Spinner J. What’s Impacting the Waistinlines of Black Women? An Examination of the Impact of Race and Racism as Contributing Factors to Overweight and Obesity Health Disparities. HPHR. 2021;35.  

DOI:10.54111/0001/II4

What's Impacting the Waistinlines of Black Women? An Examination of the Impact of Race and Racism as Contributing Factors to Overweight and Obesity Health Disparities

Public Health Practice Implications

Compared to other racial and ethnic minority groups, Black women have higher rates of overweight and obesity (OVO). While many reasons exist for these high rates of OVO, this article takes a deeper look into the social determinants of health that contribute to OVO, focusing on the impact of race and racism, while also providing tangible strategies that can help close the health disparity gap.

Race and racism have been long standing issues in America, leading to Black women being marginalized and disenfranchised for generations.
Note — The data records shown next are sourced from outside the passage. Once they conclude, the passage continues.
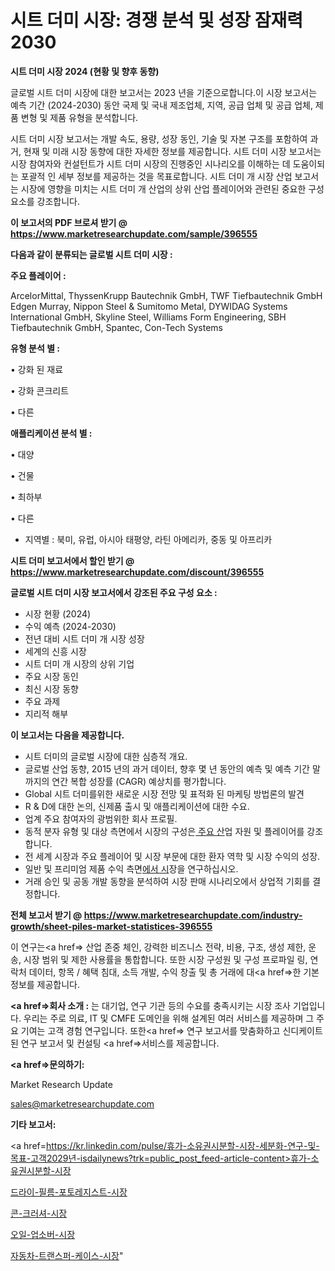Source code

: # 시트 더미 시장: 경쟁 분석 및 성장 잠재력 2030

<strong>시트 더미 시장 2024 (현황 및 향후 동향)</strong>

글로벌 시트 더미 시장에 대한 보고서는 2023 년을 기준으로합니다.이 시장 보고서는 예측 기간 (2024-2030) 동안 국제 및 국내 제조업체, 지역, 공급 업체 및 공급 업체, 제품 변형 및 제품 유형을 분석합니다.

시트 더미 시장 보고서는 개발 속도, 용량, 성장 동인, 기술 및 자본 구조를 포함하여 과거, 현재 및 미래 시장 동향에 대한 자세한 정보를 제공합니다. 시트 더미 시장 보고서는 시장 참여자와 컨설턴트가 시트 더미 시장의 진행중인 시나리오를 이해하는 데 도움이되는 포괄적 인 세부 정보를 제공하는 것을 목표로합니다. 시트 더미 개 시장 산업 보고서는 시장에 영향을 미치는 시트 더미 개 산업의 상위 산업 플레이어와 관련된 중요한 구성 요소를 강조합니다.



<strong>이 보고서의 PDF 브로셔 받기 @ <a href=https://www.marketresearchupdate.com/sample/396555>https://www.marketresearchupdate.com/sample/396555</a></strong>



<strong>다음과 같이 분류되는 글로벌 시트 더미 시장 :</strong>



<strong>주요 플레이어 :</strong>

ArcelorMittal, ThyssenKrupp Bautechnik GmbH, TWF Tiefbautechnik GmbH Edgen Murray, Nippon Steel & Sumitomo Metal, DYWIDAG Systems International GmbH, Skyline Steel, Williams Form Engineering, SBH Tiefbautechnik GmbH, Spantec, Con-Tech Systems



<strong>유형 분석 별 :</strong>

• 강화 된 재료

• 강화 콘크리트

• 다른



<strong>애플리케이션 분석 별 :</strong>

• 대양

• 건물

• 최하부

• 다른

<ul>
  <li>지역별 : 북미, 유럽, 아시아 태평양, 라틴 아메리카, 중동 및 아프리카</li>
</ul>


<strong>시트 더미 보고서에서 할인 받기 @ <a href=https://www.marketresearchupdate.com/discount/396555>https://www.marketresearchupdate.com/discount/396555</a></strong>



<strong>글로벌 시트 더미 시장 보고서에서 강조된 주요 구성 요소 :</strong>
<ul>
  <li>시장 현황 (2024)</li>
  <li>수익 예측 (2024-2030)</li>
  <li>전년 대비 시트 더미 개 시장 성장</li>
  <li>세계의 신흥 시장</li>
  <li>시트 더미 개 시장의 상위 기업</li>
  <li>주요 시장 동인</li>
  <li>최신 시장 동향</li>
  <li>주요 과제</li>
  <li>지리적 해부</li>
</ul>


<strong>이 보고서는 다음을 제공합니다.</strong>
<ul>
  <li>시트 더미의 글로벌 시장에 대한 심층적 개요.</li>
  <li>글로벌 산업 동향, 2015 년의 과거 데이터, 향후 몇 년 동안의 예측 및 예측 기간 말까지의 연간 복합 성장률 (CAGR) 예상치를 평가합니다.</li>
  <li>Global 시트 더미를위한 새로운 시장 전망 및 표적화 된 마케팅 방법론의 발견</li>
  <li>R &amp; D에 대한 논의, 신제품 출시 및 애플리케이션에 대한 수요.</li>
  <li>업계 주요 참여자의 광범위한 회사 프로필.</li>
  <li>동적 분자 유형 및 대상 측면에서 시장의 구성은<a href=> 주요 산</a>업 자원 및 플레이어를 강조합니다.</li>
  <li>전 세계 시장과 주요 플레이어 및 시장 부문에 대한 환자 역학 및 시장 수익의 성장.</li>
  <li>일반 및 프리미엄 제품 수익 측면<a href=>에서 시</a>장을 연구하십시오.</li>
  <li>거래 승인 및 공동 개발 동향을 분석하여 시장 판매 시나리오에서 상업적 기회를 결정합니다.</li>
</ul>



<strong>전체 보고서 받기 @ <a href=https://www.marketresearchupdate.com/industry-growth/sheet-piles-market-statistices-396555>https://www.marketresearchupdate.com/industry-growth/sheet-piles-market-statistices-396555</a></strong>

이 연구는<a href=> 산업 존중</a> 체인, 강력한 비즈니스 전략, 비용, 구조, 생성 제한, 운송, 시장 범위 및 제한 사용률을 통합합니다. 또한 시장 구성원 및 구성 프로파일 링, 연락처 데이터, 항목 / 혜택 침대, 소득 개발, 수익 창출 및 총 거래에 대<a href=>한 기본 </a>정보를 제공합니다.



<strong><a href=>회사 소</a>개 :</strong>
는 대기업, 연구 기관 등의 수요를 충족시키는 시장 조사 기업입니다. 우리는 주로 의료, IT 및 CMFE 도메인을 위해 설계된 여러 서비스를 제공하며 그 주요 기여는 고객 경험 연구입니다. 또한<a href=> 연구 보</a>고서를 맞춤화하고 신디케이트 된 연구 보고서 및 컨설팅 <a href=>서비스</a>를 제공합니다.



<strong><a href=>문의하기:</a></strong>

Market Research Update

sales@marketresearchupdate.com



<strong>기타 보고서:</strong>

<a href=https://kr.linkedin.com/pulse/휴가-소유권시분할-시장-세분화-연구-및-목표-고객2029년-isdailynews?trk=public_post_feed-article-content>휴가-소유권시분할-시장</a>

<a href=https://www.linkedin.com/pulse/드라이-필름-포토레지스트-시장-현재-및-미래-성장-2029-market-matrix-musings-analysis-f9tif/>드라이-필름-포토레지스트-시장</a>

<a href=https://www.linkedin.com/pulse/콘-크러셔-시장-규모-및-성장-2023-survey-savvy-insights-360-analysis-58cjf/>콘-크러셔-시장</a>

<a href=https://www.linkedin.com/pulse/오일-업소버-시장-세분화-연구-및-목표-고객2029년-trendsetters-talk-360-analysis-tyosf/>오일-업소버-시장</a>

<a href=https://www.linkedin.com/pulse/자동차-트랜스퍼-케이스-시장-동향-및-성장-전망-analytics-avenue-adventures-24-ana-oj8ec/>자동차-트랜스퍼-케이스-시장</a>"
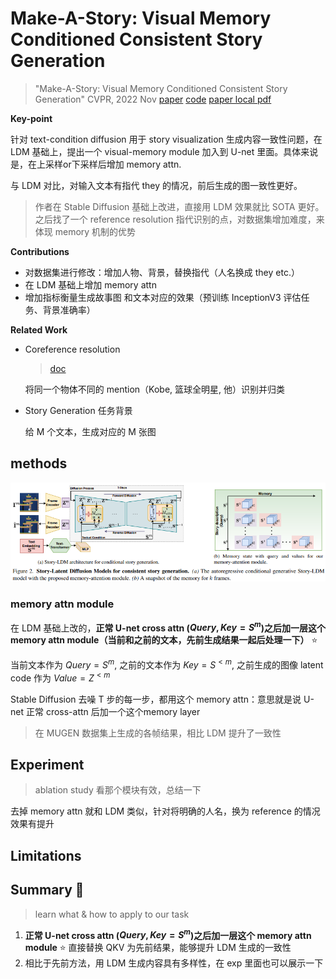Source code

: # Make-A-Story: Visual Memory Conditioned Consistent Story Generation

> "Make-A-Story: Visual Memory Conditioned Consistent Story Generation" CVPR, 2022 Nov
> [paper](https://arxiv.org/abs/2211.13319) [code](https://github.com/ubc-vision/Make-A-Story)
> [paper local pdf](./2022_11_CVPR_Make-A-Story--Visual-Memory-Conditioned-Consistent-Story-Generation.pdf)

**Key-point**

针对 text-condition diffusion 用于 story visualization 生成内容一致性问题，在 LDM 基础上，提出一个 visual-memory module 加入到 U-net 里面。具体来说是，在上采样or下采样后增加 memory attn. 

与 LDM 对比，对输入文本有指代 they 的情况，前后生成的图一致性更好。

> 作者在 Stable Diffusion 基础上改进，直接用 LDM 效果就比 SOTA 更好。之后找了一个 reference resolution 指代识别的点，对数据集增加难度，来体现 memory 机制的优势



**Contributions**

- 对数据集进行修改：增加人物、背景，替换指代（人名换成 they etc.）
- 在 LDM 基础上增加 memory attn
- 增加指标衡量生成故事图 和文本对应的效果（预训练 InceptionV3 评估任务、背景准确率）



**Related Work**

- Coreference resolution

  > [doc](https://blog.csdn.net/github_36088377/article/details/52496142)

  将同一个物体不同的 mention（Kobe, 篮球全明星, 他）识别并归类

- Story Generation 任务背景

  给 M 个文本，生成对应的 M 张图



## **methods**

![](./docs/StoryLDM_arcitecture.jpg)

### memory attn module

在 LDM 基础上改的，**正常 U-net cross attn ($Query,Key = S^m$)之后加一层这个 memory attn module（当前和之前的文本，先前生成结果一起后处理一下）** :star:

当前文本作为 $Query = S^m$, 之前的文本作为 $Key = S^{<m}$, 之前生成的图像 latent code 作为 $Value=Z^{<m}$

Stable Diffusion 去噪 T 步的每一步，都用这个 memory attn：意思就是说 U-net 正常 cross-attn 后加一个这个memory layer

> 在 MUGEN 数据集上生成的各帧结果，相比 LDM 提升了一致性



## **Experiment**

> ablation study 看那个模块有效，总结一下

去掉 memory attn 就和 LDM 类似，针对将明确的人名，换为 reference 的情况效果有提升



## **Limitations**

## **Summary :star2:**

> learn what & how to apply to our task

1. **正常 U-net cross attn ($Query,Key = S^m$)之后加一层这个 memory attn module** :star: 直接替换 QKV 为先前结果，能够提升 LDM 生成的一致性
2. 相比于先前方法，用 LDM 生成内容具有多样性，在 exp 里面也可以展示一下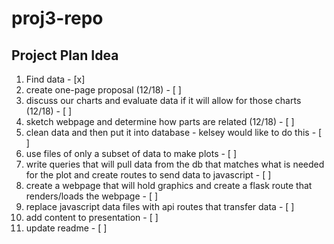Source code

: # proj3-repo

## Project Plan Idea
1. Find data - [x]
2. create one-page proposal (12/18) - [ ]
3. discuss our charts and evaluate data if it will allow for those charts (12/18) - [ ]
4. sketch webpage and determine how parts are related (12/18) - [ ]
5. clean data and then put it into database - kelsey would like to do this - [ ]
6. use files of only a subset of data to make plots - [ ]
7. write queries that will pull data from the db that matches what is needed for the plot and create routes to send data to javascript - [ ]
8. create a webpage that will hold graphics and create a flask route that renders/loads the webpage - [ ]
9. replace javascript data files with api routes that transfer data - [ ]
10. add content to presentation - [ ]
11. update readme - [ ]
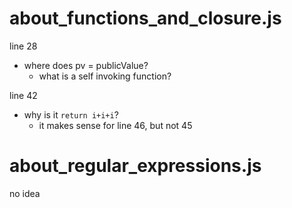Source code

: # about_functions_and_closure.js
line 28

- where does pv = publicValue?
	- what is a self invoking function?
		
line 42	

- why is it `return i+i+i`?
	- it makes sense for line 46, but not 45
	
# about_regular_expressions.js
no idea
Due to historical abuses and discriminatory policies, Black women may live in areas that lack access to quality school systems, nutritious food options, culturally competent health care providers, safe housing or greenspace to engage in physical activity, for example. All of which can lead to unhealthy decision making leading to unwanted weight gain and chronic diseases like diabetes or hypertension. Even for affluent and well-educated Black women, the negative impact of racism can still be felt.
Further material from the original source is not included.